Ceux-là seuls connaissent l’Alsace, qui y séjournent ; et une fois qu’ils la connaissent, ils lui sont à jamais acquis. Qu’ils ne se contentent pas de descendre à l’hôtel, puis de se promener dans la ville, un Bædeker ou un Joanne à la main. Qu’ils aillent d’abord, en pieux pèlerinage, sur les champs de bataille où nous avons perdu l’Alsace, et qu’ils y touchent combien la fortune nous a trahis. Ensuite, qu’ils visitent longuement ces trois villes si différentes : Strasbourg, la ville intellectuelle, militaire et administrative ; Colmar, la calme ville de judicature et d’art ; Mulhouse, la ville industrielle ; tout ce qui résume l’Alsace, son génie, sa richesse, son activité, y est comme concentré. Enfin, qu’ils aillent à travers les forêts et les montagnes, où la nature leur offre de si magnifiques aspects, tour à tour charmants et graves, sévères et doux, sauvages et riants, et qu’ils s’attardent au milieu de tant de villages, où la vieille architecture alsacienne a laissé des trésors, que la folie allemande de restauration n’a, par bonheur, pas encore abîmés.
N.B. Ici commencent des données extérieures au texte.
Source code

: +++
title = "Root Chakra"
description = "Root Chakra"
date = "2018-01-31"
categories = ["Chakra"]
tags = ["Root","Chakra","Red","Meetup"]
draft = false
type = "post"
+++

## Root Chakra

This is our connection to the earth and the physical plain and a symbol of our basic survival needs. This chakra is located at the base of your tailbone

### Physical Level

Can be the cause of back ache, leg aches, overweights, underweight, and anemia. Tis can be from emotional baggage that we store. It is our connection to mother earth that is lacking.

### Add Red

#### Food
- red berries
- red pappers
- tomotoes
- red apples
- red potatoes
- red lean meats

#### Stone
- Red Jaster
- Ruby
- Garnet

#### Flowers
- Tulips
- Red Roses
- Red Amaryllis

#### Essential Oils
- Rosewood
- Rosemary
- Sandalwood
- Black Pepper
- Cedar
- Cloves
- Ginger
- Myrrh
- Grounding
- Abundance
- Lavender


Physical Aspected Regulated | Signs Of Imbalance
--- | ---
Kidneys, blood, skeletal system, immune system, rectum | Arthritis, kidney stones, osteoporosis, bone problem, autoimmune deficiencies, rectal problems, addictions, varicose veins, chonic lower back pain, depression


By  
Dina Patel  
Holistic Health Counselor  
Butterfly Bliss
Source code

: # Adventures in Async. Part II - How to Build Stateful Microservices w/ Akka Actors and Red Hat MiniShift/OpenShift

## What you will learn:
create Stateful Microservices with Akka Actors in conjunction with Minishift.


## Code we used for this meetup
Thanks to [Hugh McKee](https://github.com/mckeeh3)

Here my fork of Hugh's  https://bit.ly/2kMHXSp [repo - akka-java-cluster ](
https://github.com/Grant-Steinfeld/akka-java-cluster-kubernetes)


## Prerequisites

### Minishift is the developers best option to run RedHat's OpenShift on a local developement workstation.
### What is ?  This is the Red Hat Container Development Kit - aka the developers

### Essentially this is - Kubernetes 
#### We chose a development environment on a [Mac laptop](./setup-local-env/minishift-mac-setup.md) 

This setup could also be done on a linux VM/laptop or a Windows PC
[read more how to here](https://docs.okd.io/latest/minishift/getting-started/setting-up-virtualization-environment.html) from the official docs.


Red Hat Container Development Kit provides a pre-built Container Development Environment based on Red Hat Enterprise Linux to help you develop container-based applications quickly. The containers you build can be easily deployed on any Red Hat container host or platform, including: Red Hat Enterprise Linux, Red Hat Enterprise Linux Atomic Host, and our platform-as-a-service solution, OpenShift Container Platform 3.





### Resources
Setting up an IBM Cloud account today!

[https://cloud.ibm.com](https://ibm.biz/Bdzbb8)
Et qu’ils parlent, au hasard, avec l’homme rencontré sur la route, avec la femme assise au seuil de sa maison, avec le vieillard qui penche la tête à son étroite fenêtre. Alors ils connaîtront l’Alsace, ils sauront ce qu’elle pense, ce qu’elle veut, où va son amour, et ils l’aimeront pour toujours.

En même temps, ils représenteront la France. C’est cela qu’ils ne doivent jamais oublier, qu’ils représentent la France. Le moindre geste, la moindre action d’un Français en Alsace prend immédiatement une singulière valeur : c’est d’après ce geste, c’est d’après cette action qu’on jugera de la France. Il faut que tous ceux qui voient des Français et les observent puissent dire, comme ce paysan à Igney-Avricourt : « Les Allemands sont communs. » Tous les Français doivent être convaincus qu’ils ont en Alsace une mission à remplir. Une toilette excentrique, de mauvaises allures, une moquerie stupide et facile de l’accent : ce sont là des choses qui m’ont fait quelquefois souffrir, quand j’étais en Alsace, parce que j’en devinais le résultat sur les habitants : une mauvaise opinion de la France. Que les Français donnent par leurs manières, leur langage, leur tenue une séduisante idée de la France, et par là, une idée vraie de son goût, de sa distinction, de son charme : voilà ce que nous devons réclamer d’eux. Il y a bien des façons de parler de la France ; en parlant d’elle d’abord et dans sa langue, mais encore en la montrant aux yeux, et en ébranlant le cœur. Rentrés chez eux, que ces Français parlent de l’Alsace, qu’ils inspirent le désir de la connaître, qu’ils la fassent aimer, qu’ils luttent pour elle. C’est le devoir français : si l’on aime la France, il faut d’abord la servir, et ceux qui la serviront sur le terrain alsacien, de cette façon, la serviront autrement mieux que les candides touristes qui, admis à dîner sur un bateau avec Guillaume II, nous accablent les oreilles de ses louanges, pareils aux Parisiens qui célébraient Frédéric II, même quand il rossait nos armées.